#### DATA FOR THIS TASK
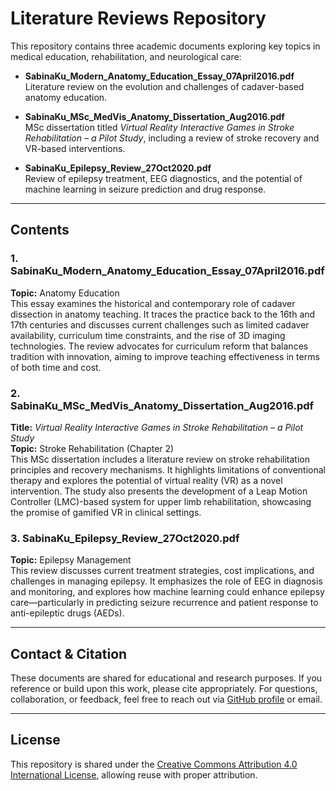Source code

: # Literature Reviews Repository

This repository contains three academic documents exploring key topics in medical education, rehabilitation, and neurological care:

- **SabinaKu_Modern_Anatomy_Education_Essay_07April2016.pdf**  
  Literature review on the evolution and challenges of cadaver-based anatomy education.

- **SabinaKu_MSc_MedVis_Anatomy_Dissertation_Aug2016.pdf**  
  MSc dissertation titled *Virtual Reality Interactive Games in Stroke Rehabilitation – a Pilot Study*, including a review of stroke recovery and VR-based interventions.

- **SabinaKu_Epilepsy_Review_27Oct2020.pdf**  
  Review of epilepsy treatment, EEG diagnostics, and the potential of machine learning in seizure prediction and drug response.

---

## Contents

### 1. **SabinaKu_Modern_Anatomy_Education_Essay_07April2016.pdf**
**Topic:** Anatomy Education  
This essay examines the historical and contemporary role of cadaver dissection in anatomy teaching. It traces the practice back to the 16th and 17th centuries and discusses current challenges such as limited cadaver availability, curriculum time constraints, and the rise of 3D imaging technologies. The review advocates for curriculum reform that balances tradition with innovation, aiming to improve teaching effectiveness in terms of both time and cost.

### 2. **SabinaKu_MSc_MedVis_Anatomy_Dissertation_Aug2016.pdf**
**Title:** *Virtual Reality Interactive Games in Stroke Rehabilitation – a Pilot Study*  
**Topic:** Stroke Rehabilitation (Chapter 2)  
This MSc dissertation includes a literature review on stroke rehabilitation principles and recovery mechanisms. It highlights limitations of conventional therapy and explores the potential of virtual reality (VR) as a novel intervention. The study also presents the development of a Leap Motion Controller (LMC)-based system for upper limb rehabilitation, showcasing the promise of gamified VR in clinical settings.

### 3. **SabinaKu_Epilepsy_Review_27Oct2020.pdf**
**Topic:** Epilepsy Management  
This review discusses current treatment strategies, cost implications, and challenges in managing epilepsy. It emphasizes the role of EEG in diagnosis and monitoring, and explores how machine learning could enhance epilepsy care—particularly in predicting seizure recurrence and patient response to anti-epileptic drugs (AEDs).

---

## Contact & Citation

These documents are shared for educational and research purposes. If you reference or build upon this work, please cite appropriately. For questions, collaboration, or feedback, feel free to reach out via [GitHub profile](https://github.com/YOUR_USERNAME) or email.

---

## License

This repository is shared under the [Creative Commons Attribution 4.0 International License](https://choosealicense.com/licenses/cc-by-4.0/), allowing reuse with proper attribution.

...

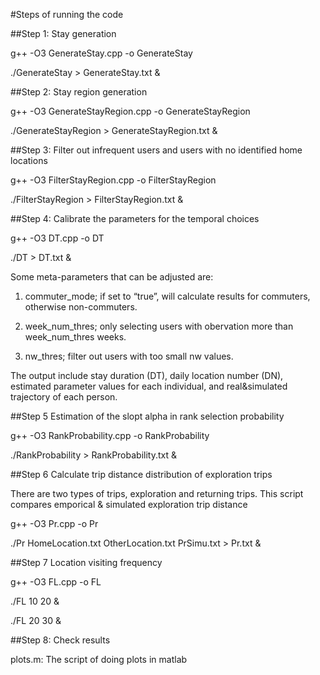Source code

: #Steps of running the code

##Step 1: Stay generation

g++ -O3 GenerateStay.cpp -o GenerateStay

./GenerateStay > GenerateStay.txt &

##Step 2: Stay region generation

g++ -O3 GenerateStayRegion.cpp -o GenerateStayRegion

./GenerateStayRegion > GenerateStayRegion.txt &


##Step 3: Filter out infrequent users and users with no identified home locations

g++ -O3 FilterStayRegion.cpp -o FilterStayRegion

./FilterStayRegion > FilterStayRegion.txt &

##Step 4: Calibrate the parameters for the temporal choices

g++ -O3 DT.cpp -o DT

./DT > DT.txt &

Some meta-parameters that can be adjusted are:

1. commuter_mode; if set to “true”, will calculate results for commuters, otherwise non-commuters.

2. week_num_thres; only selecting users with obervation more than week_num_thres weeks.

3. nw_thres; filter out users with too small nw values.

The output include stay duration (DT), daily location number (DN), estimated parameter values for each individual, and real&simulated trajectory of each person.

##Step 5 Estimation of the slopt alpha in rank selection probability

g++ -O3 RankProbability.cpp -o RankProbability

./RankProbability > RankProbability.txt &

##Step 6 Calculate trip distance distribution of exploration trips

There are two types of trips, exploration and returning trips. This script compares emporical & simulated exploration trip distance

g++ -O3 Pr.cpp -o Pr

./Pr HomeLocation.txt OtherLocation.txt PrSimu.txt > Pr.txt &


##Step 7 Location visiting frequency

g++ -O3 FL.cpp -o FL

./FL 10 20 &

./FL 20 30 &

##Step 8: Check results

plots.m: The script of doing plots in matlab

...

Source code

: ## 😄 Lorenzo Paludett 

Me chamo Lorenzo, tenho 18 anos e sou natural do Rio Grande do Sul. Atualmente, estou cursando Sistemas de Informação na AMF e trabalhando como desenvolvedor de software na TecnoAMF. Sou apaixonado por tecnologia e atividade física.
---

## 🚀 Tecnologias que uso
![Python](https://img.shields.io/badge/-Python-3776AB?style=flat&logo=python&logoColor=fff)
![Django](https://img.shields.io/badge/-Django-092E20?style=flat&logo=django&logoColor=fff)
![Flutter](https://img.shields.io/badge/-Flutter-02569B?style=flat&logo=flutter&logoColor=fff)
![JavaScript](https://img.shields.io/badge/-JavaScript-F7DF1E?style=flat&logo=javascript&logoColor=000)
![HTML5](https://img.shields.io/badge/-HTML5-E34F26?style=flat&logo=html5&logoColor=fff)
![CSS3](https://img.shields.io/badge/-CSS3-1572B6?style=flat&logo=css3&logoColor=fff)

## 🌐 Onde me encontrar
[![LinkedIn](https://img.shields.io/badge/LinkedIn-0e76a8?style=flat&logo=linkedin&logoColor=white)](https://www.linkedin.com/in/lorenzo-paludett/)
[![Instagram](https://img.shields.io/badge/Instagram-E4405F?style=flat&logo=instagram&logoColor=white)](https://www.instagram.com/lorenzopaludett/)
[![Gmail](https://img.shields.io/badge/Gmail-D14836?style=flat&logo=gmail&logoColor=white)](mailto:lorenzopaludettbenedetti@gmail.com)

#### YOUR GOAL
Could you return exactly the stretch of the data above that starts at the line with "PrSimu.txt > Pr.txt &" and ends at the line with "plots.m: The script of doing plots in matlab", both lines included?

#### EXPECTED ANSWER
./Pr HomeLocation.txt OtherLocation.txt PrSimu.txt > Pr.txt &


##Step 7 Location visiting frequency

g++ -O3 FL.cpp -o FL

./FL 10 20 &

./FL 20 30 &

##Step 8: Check results

plots.m: The script of doing plots in matlab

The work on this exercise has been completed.